Au niveau individuel, les droits détenus en portefeuille perdront toute valeur et le prix du foncier pourrait se trouver fortement affaibli par l’évolution du marché.
Objectif : réintroduire un instrument de régulation du potentiel
Que le régime des droits de plantation évolue parce que la Commission le trouve trop rigide, là n’est pas le problème. Pourvu que l’on revienne sur le principe d’une liberté de planter sans aucun garde-fou. Cela passe par la réintroduction d’un instrument qui permette de maîtriser le potentiel de production. Et cela vaut tant pour les AOC et les IGP que pour les vins sans IG. Au final, deux objectifs doivent permettre de répondre aux enjeux individuels et collectifs :
- accompagner le développement des exploitations et la diversification des productions ;
- assurer un équilibre entre l’offre et la demande
Jusqu’à présent, les décideurs étaient peu, voire pas mobilisés sur le sujet.
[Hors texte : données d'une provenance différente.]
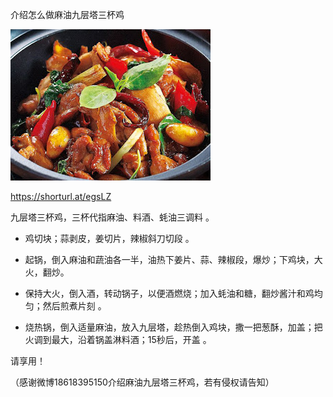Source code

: 介绍怎么做麻油九层塔三杯鸡

![麻油九层塔三杯鸡](https://github.com/ywangnccu/ywang/blob/main/images/ThreeCupChicken.jpg)

https://shorturl.at/egsLZ

九层塔三杯鸡，三杯代指麻油、料酒、蚝油三调料 。

- 鸡切块；蒜剥皮，姜切片，辣椒斜刀切段 。

- 起锅，倒入麻油和蔬油各一半，油热下姜片、蒜、辣椒段，爆炒；下鸡块，大火，翻炒。

- 保持大火，倒入酒，转动锅子，以便酒燃烧；加入蚝油和糖，翻炒酱汁和鸡均匀；然后煎煮片刻 。

- 烧热锅，倒入适量麻油，放入九层塔，趁热倒入鸡块，撒一把葱酥，加盖；把火调到最大，沿着锅盖淋料酒；15秒后，开盖 。

请享用！

（感谢微博18618395150介绍麻油九层塔三杯鸡，若有侵权请告知）
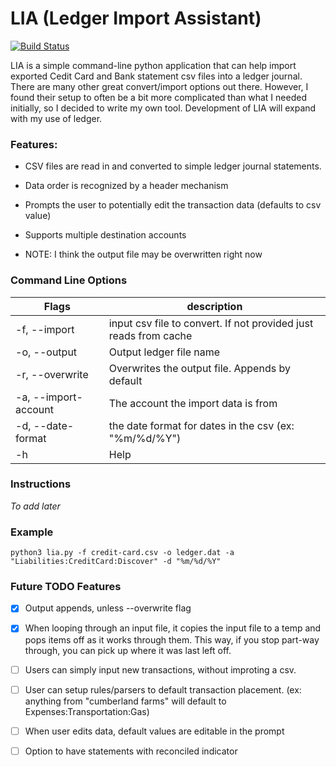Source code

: # LIA (Ledger Import Assistant)

[![Build Status](https://travis-ci.org/himmAllRight/LIA.svg?branch=master)](https://travis-ci.org/himmAllRight/LIA/)

LIA is a simple command-line python application that can help import exported Cedit Card and Bank statement csv files into a ledger journal. There are many other great convert/import options out there. However, I found their setup to often be a bit more complicated than what I needed initially, so I decided to write my own tool. Development of LIA will expand with my use of ledger.

### Features:
- CSV files are read in and converted to simple ledger journal statements.
- Data order is recognized by a header mechanism
- Prompts the user to potentially edit the transaction data (defaults to csv value)
- Supports multiple destination accounts

- NOTE: I think the output file may be overwritten right now

### Command Line Options
| Flags | description |
|-------|-------------|
| -f, --import | input csv file to convert. If not provided just reads from cache |
| -o, --output | Output ledger file name |
| -r, --overwrite | Overwrites the output file. Appends by default |
| -a, --import-account | The account the import data is from |
| -d, --date-format | the date format for dates in the csv (ex: "%m/%d/%Y") |
| -h | Help |


### Instructions

_To add later_

### Example
`python3 lia.py -f credit-card.csv -o ledger.dat -a "Liabilities:CreditCard:Discover" -d "%m/%d/%Y"`

### Future TODO Features
- [X] Output appends, unless --overwrite flag
- [X] When looping through an input file, it copies the input file to a temp and pops items off as it works through them. This way, if you stop part-way through, you can pick up where it was last left off.
- [ ] Users can simply input new transactions, without improting a csv.
- [ ] User can setup rules/parsers to default transaction placement. (ex: anything from "cumberland farms" will default to Expenses:Transportation:Gas)
- [ ] When user edits data, default values are editable in the prompt
- [ ] Option to have statements with reconciled indicator

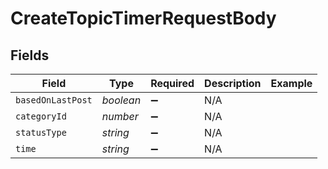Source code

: # CreateTopicTimerRequestBody


## Fields

| Field              | Type               | Required           | Description        | Example            |
| ------------------ | ------------------ | ------------------ | ------------------ | ------------------ |
| `basedOnLastPost`  | *boolean*          | :heavy_minus_sign: | N/A                |                    |
| `categoryId`       | *number*           | :heavy_minus_sign: | N/A                |                    |
| `statusType`       | *string*           | :heavy_minus_sign: | N/A                |                    |
| `time`             | *string*           | :heavy_minus_sign: | N/A                |                    |
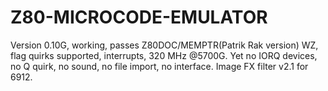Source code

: # Z80-MICROCODE-EMULATOR
Version 0.10G, working, passes Z80DOC/MEMPTR(Patrik Rak version)
WZ, flag quirks supported, interrupts, 320 MHz @5700G. 
Yet no IORQ devices, no Q quirk, no sound, no file import, no interface.
Image FX filter v2.1 for 6912.

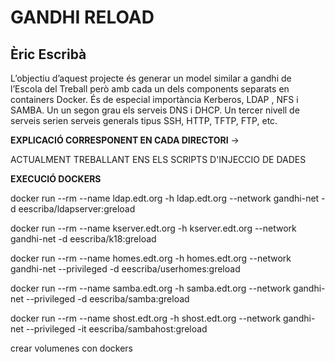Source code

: # GANDHI RELOAD
## Èric Escribà


L’objectiu d’aquest projecte és generar un model similar a gandhi de l’Escola del Treball però amb cada un dels components separats en containers Docker. 
És de especial importància Kerberos, LDAP , NFS i SAMBA. 
Un un segon grau els serveis DNS i DHCP. Un tercer nivell de serveis serien serveis generals tipus SSH, HTTP, TFTP, FTP, etc.

**EXPLICACIÓ CORRESPONENT EN CADA DIRECTORI** ->


ACTUALMENT TREBALLANT ENS ELS SCRIPTS D'INJECCIO DE DADES


**EXECUCIÓ DOCKERS**

docker run --rm --name ldap.edt.org -h ldap.edt.org --network gandhi-net -d eescriba/ldapserver:greload

docker run --rm --name kserver.edt.org -h kserver.edt.org --network gandhi-net -d eescriba/k18:greload

docker run --rm --name homes.edt.org -h homes.edt.org --network gandhi-net --privileged -d eescriba/userhomes:greload

docker run --rm --name samba.edt.org -h samba.edt.org --network gandhi-net --privileged -d eescriba/samba:greload

docker run --rm --name shost.edt.org -h shost.edt.org --network gandhi-net --privileged -it eescriba/sambahost:greload


crear volumenes con dockers
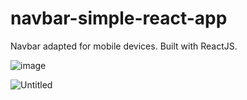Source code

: # navbar-simple-react-app
Navbar adapted for mobile devices. Built with ReactJS.

![image](https://user-images.githubusercontent.com/42185328/115716516-ebf8ec80-a381-11eb-9c96-dc9f8f48cf8e.png)

![Untitled](https://user-images.githubusercontent.com/42185328/115716826-442fee80-a382-11eb-89fe-7b9f1cc92829.png)
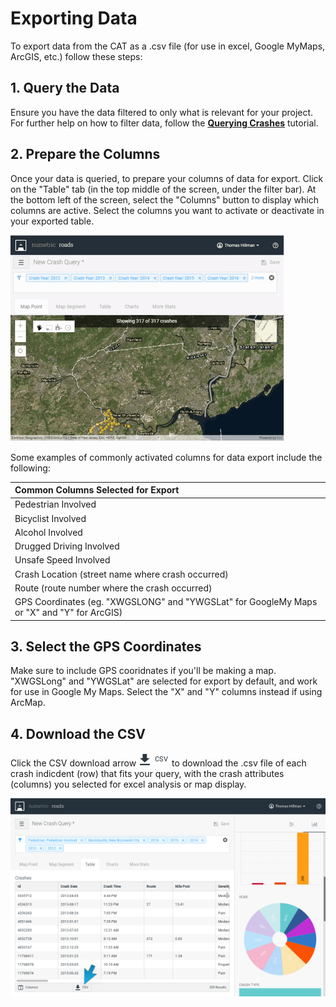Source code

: # Exporting Data

To export data from the CAT as a .csv file \(for use in excel, Google MyMaps, ArcGIS, etc.\) follow these steps:

## 1. Query the Data

Ensure you have the data filtered to only what is relevant for your project. For further help on how to filter data, follow the [**Querying Crashes**](/filtering-crashes.md) tutorial.

## 2. Prepare the Columns

Once your data is queried, to prepare your columns of data for export. Click on the "Table" tab \(in the top middle of the screen, under the filter bar\). At the bottom left of the screen, select the "Columns" button to display which columns are active. Select the columns you want to activate or deactivate in your exported table.

![](/assets/columns2.gif)

Some examples of commonly activated columns for data export include the following:

| Common Columns Selected for Export |
| :--- |
| Pedestrian Involved |
| Bicyclist Involved |
| Alcohol Involved |
| Drugged Driving Involved |
| Unsafe Speed Involved |
| Crash Location \(street name where crash occurred\) |
| Route \(route number where the crash occurred\) |
| GPS Coordinates \(eg. "XWGSLONG" and "YWGSLat" for GoogleMy Maps or "X" and "Y" for ArcGIS\) |

## 3. Select the GPS Coordinates

Make sure to include GPS cooridnates if you'll be making a map. "XWGSLong" and "YWGSLat" are selected for export by default, and work for use in Google My Maps. Select the "X" and "Y" columns instead if using ArcMap.

## 4. Download the CSV

Click the CSV download arrow ![](/assets/csv_download_button.png) to download the .csv file of each crash indicdent \(row\) that fits your query, with the crash attributes \(columns\) you selected for excel analysis or map display.

![](/assets/csv_export2.png)

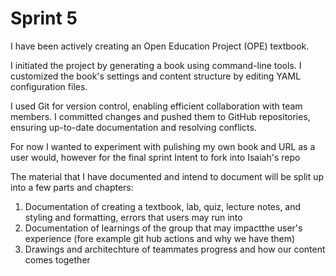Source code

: <!-- #region -->
Sprint 5
=====================================

I have been actively creating an Open Education Project (OPE) textbook. 

I initiated the project by generating a book using command-line tools. I customized the book's settings and content structure by editing YAML configuration files.

I used Git for version control, enabling efficient collaboration with team members. I committed changes and pushed them to GitHub repositories, ensuring up-to-date documentation and resolving conflicts. 

For now I wanted to experiment with pulishing my own book and URL as a user would, however for the final sprint Intent to fork into Isaiah's 
repo

The material that I have documented and intend to document will be split up into a few parts and chapters: 
1. Documentation of creating a textbook, lab, quiz, lecture notes, and styling and formatting, errors that users may run into 
2. Documentation of learnings of the group that may impactthe user's experience (fore example git hub actions and why we have them)
3. Drawings and architechture of teammates progress and how our content comes together  

<!-- #endregion -->
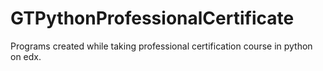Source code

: # GTPythonProfessionalCertificate
Programs created while taking professional certification course in python on edx.
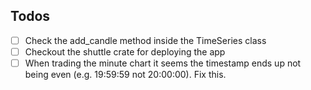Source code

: ## Todos
- [ ] Check the add_candle method inside the TimeSeries class
- [ ] Checkout the shuttle crate for deploying the app
- [ ] When trading the minute chart it seems the timestamp ends up not being even (e.g. 19:59:59 not 20:00:00). Fix this.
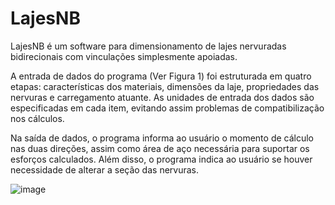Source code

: # LajesNB

LajesNB é um software para dimensionamento de lajes nervuradas bidirecionais com vinculações simplesmente apoiadas.

A entrada de dados do programa (Ver Figura 1)
foi estruturada em quatro etapas: características dos materiais, dimensões da laje, propriedades das nervuras e carregamento atuante. As unidades de entrada dos dados são especificadas em cada item, evitando assim problemas de compatibilização nos cálculos.

Na saída de dados, o programa informa ao usuário o momento de cálculo nas duas direções, assim como área de aço necessária para suportar os esforços calculados. Além disso, o programa indica ao usuário se houver necessidade de alterar a seção das nervuras.

![image](https://user-images.githubusercontent.com/55983787/143783582-5bc6bb13-435d-44ad-be4e-b6e38cd5fa63.png)

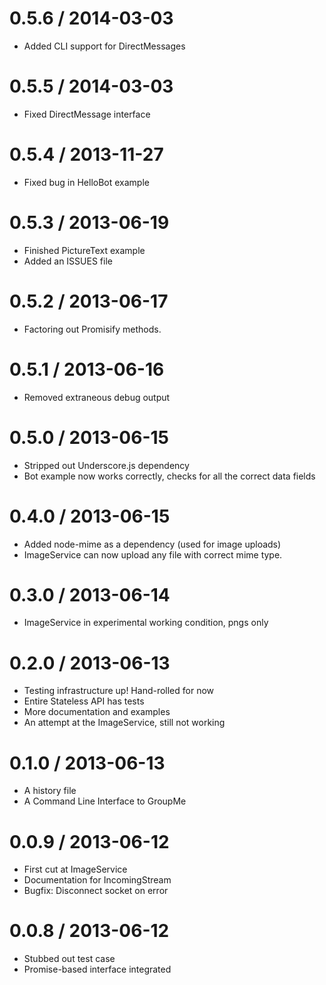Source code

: 0.5.6 / 2014-03-03
==================

* Added CLI support for DirectMessages

0.5.5 / 2014-03-03
==================

* Fixed DirectMessage interface

0.5.4 / 2013-11-27
==================

* Fixed bug in HelloBot example

0.5.3 / 2013-06-19
==================

* Finished PictureText example
* Added an ISSUES file

0.5.2 / 2013-06-17
==================

 * Factoring out Promisify methods.

0.5.1 / 2013-06-16
==================

 * Removed extraneous debug output

0.5.0 / 2013-06-15
==================

 * Stripped out Underscore.js dependency
 * Bot example now works correctly, checks for all the correct data fields

0.4.0 / 2013-06-15
==================

 * Added node-mime as a dependency (used for image uploads)
 * ImageService can now upload any file with correct mime type.

0.3.0 / 2013-06-14
==================

 * ImageService in experimental working condition, pngs only

0.2.0 / 2013-06-13
==================

 * Testing infrastructure up! Hand-rolled for now
 * Entire Stateless API has tests
 * More documentation and examples
 * An attempt at the ImageService, still not working

0.1.0 / 2013-06-13
==================

 * A history file
 * A Command Line Interface to GroupMe

0.0.9 / 2013-06-12 
==================

 * First cut at ImageService
 * Documentation for IncomingStream
 * Bugfix: Disconnect socket on error


0.0.8 / 2013-06-12 
==================

 * Stubbed out test case
 * Promise-based interface integrated
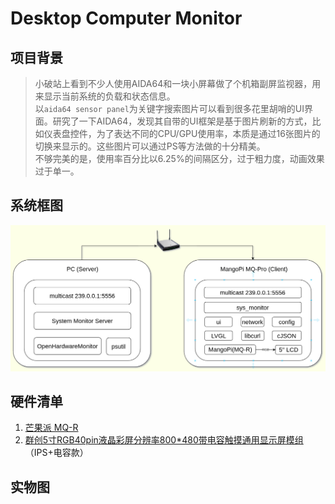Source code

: # Desktop Computer Monitor
## 项目背景
> 小破站上看到不少人使用AIDA64和一块小屏幕做了个机箱副屏监视器，用来显示当前系统的负载和状态信息。  
以`aida64 sensor panel`为关键字搜索图片可以看到很多花里胡哨的UI界面。研究了一下AIDA64，发现其自带的UI框架是基于图片刷新的方式，比如仪表盘控件，为了表达不同的CPU/GPU使用率，本质是通过16张图片的切换来显示的。这些图片可以通过PS等方法做的十分精美。  
不够完美的是，使用率百分比以6.25%的间隔区分，过于粗力度，动画效果过于单一。

## 系统框图
![pic](res/diagram.png)

## 硬件清单
1. [芒果派 MQ-R][1]
2. [群创5寸RGB40pin液晶彩屏分辨率800*480带电容触摸通用显示屏模组][2] （IPS+电容款）

[1]:https://mangopi.org/mqr
[2]:https://item.taobao.com/item.htm?spm=a1z09.2.0.0.4e1b2e8dejF06Z&id=644931601805&_u=e4jn04q6cd6

## 实物图
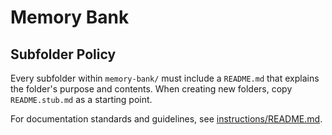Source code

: # Memory Bank

## Subfolder Policy

Every subfolder within `memory-bank/` must include a `README.md` that explains the folder's purpose and contents. When creating new folders, copy `README.stub.md` as a starting point.

For documentation standards and guidelines, see [instructions/README.md](instructions/README.md).
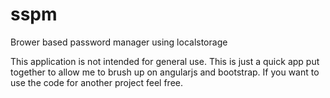 sspm
====

Brower based password manager using localstorage

This application is not intended for general use. This is just a quick app put together to allow me to brush up on angularjs and bootstrap. If you want to use the code for another project feel free.

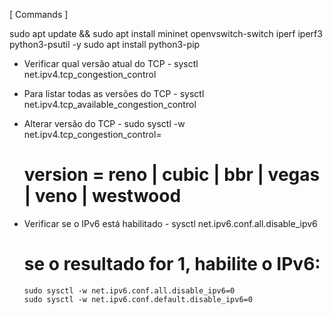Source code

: [ Commands ]

  sudo apt update && sudo apt install mininet openvswitch-switch iperf iperf3 python3-psutil -y
  sudo apt install python3-pip

  - Verificar qual versão atual do TCP -
    sysctl net.ipv4.tcp_congestion_control

  - Para listar todas as versões do TCP -
    sysctl net.ipv4.tcp_available_congestion_control

  - Alterar versão do TCP -
    sudo sysctl -w net.ipv4.tcp_congestion_control=<version>
      # version = reno | cubic | bbr | vegas | veno | westwood

  - Verificar se o IPv6 está habilitado -
    sysctl net.ipv6.conf.all.disable_ipv6
      # se o resultado for 1, habilite o IPv6:
        sudo sysctl -w net.ipv6.conf.all.disable_ipv6=0
        sudo sysctl -w net.ipv6.conf.default.disable_ipv6=0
La Commission européenne, on le sait, est très fermée. Les Etats membres sont longtemps restés silencieux : seule l’Allemagne avait pris une position forte en 2010 et la France l’a rejointe en début d’année avec l’intervention du Chef de l’Etat.
« Je suis opposé à la libéralisation des droits de plantation. Supprimer ou libéraliser les droits de plantation [..], c’est condamner à terme une culture du savoir-faire et de la qualité.[…] C’est une idée qui conduira à la catastrophe » Nicolas Sarkozy, le 18 janvier 2011, lors de ses vœux au monde agricole
Le 4 avril, un colloque est organisé par le groupe d’études viticole du Sénat, présidé par Gérard César, sur le thème des droits de plantation. Outre la participation importante de 200 personnes, cet évènement rassemble des parlementaires de plusieurs pays membres de l’Union européenne. Tous s’accordant à dire que le mécanisme de régulation de la production ainsi que la spécificité viticole devaient être maintenus dans la prochaine réforme de la Pac. Le ministre de l’Agriculture, Bruno le Maire, fait part de sa démarche visant à rassembler d’autres pays autour d’une position forte. Ainsi :
- Quelques jours après le colloque, l’Italie, l’Autriche et la Hongrie se déclarent opposées à la libéralisation des droits de plantation.
- Le 14 avril, 9 pays producteurs (Allemagne, France, Italie, Chypre, Luxembourg, Hongrie, Autriche, Portugal et Roumanie) adressent une lettre à la Commission dans laquelle ils se déclarent favorables à l’encadrement des droits de plantation au-delà de 2015. Ils demandent à cette dernière de modifier la réglementation communautaire avant le 1er janvier 2016 de façon à maintenir un encadrement des plantations au niveau européen et pour tous les vins.
- Début mai, la ministre espagnole à l’agriculture répond publiquement à « l’accusation » du président de la communauté autonome de la Rioja en affirmant que l’Espagne est contre la libéralisation des droits de plantation et que s’il le faut, elle signera la lettre. Il en sera ainsi courant mai.
- Fin mai, la République Tchèque à son tour se déclare contre cette libéralisation des droits de plantation, portant ainsi le nombre de pays mobilisés à 11.
- Le 23 juin 2011, le Parlement européen adopte le rapport Dess sur le futur de la PAC. Les députés européens demandent le maintien des droits de plantation au-delà de 2015 et souhaitent que cette question soit traitée dans le cadre du rapport d’étape que doit rédiger la Commission en 2012.